Work to be completed >>
For the entries that follow, restate word for word the line containing "and select files", the line containing "(This keeps multi-line", and every line that lies between them.

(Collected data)
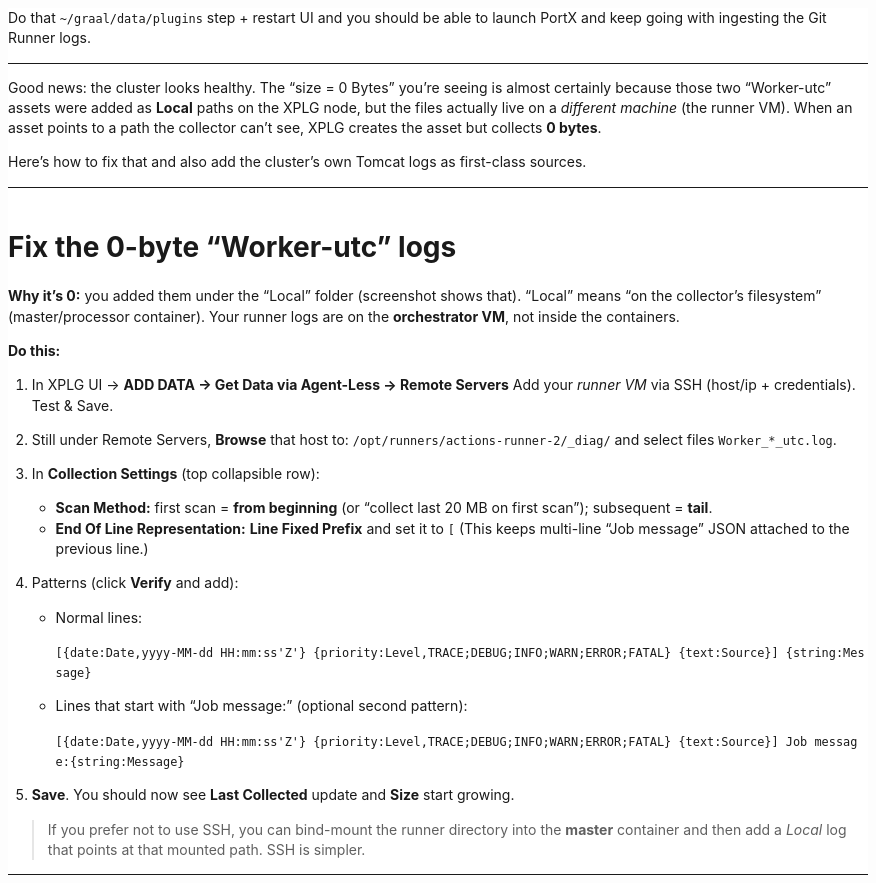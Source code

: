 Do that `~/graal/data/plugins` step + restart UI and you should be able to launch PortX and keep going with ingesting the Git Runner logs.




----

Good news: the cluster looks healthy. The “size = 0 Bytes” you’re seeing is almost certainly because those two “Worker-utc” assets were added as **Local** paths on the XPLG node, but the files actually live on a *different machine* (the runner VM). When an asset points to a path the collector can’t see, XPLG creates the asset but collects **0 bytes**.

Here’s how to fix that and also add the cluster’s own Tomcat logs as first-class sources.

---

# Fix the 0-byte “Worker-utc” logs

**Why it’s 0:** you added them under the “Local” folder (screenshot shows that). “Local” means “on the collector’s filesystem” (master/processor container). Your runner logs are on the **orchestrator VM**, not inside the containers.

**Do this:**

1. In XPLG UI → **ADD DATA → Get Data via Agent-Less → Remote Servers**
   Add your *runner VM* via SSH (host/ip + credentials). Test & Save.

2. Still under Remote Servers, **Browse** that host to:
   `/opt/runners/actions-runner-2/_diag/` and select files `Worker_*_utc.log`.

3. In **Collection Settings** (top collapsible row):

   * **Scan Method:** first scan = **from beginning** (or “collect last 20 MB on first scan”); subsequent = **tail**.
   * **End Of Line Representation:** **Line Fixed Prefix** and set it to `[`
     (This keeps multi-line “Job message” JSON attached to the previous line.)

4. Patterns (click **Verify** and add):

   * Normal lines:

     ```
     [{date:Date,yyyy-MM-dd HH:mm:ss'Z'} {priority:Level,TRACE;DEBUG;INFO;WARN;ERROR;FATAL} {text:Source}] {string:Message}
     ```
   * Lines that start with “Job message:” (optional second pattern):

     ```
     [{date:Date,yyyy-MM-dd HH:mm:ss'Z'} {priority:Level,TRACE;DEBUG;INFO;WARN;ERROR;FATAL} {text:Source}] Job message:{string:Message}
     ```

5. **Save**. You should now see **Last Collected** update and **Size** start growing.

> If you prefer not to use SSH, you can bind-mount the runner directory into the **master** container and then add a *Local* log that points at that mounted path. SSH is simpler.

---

Solution for this problem >>
   `/opt/runners/actions-runner-2/_diag/` and select files `Worker_*_utc.log`.

3. In **Collection Settings** (top collapsible row):

   * **Scan Method:** first scan = **from beginning** (or “collect last 20 MB on first scan”); subsequent = **tail**.
   * **End Of Line Representation:** **Line Fixed Prefix** and set it to `[`
     (This keeps multi-line “Job message” JSON attached to the previous line.)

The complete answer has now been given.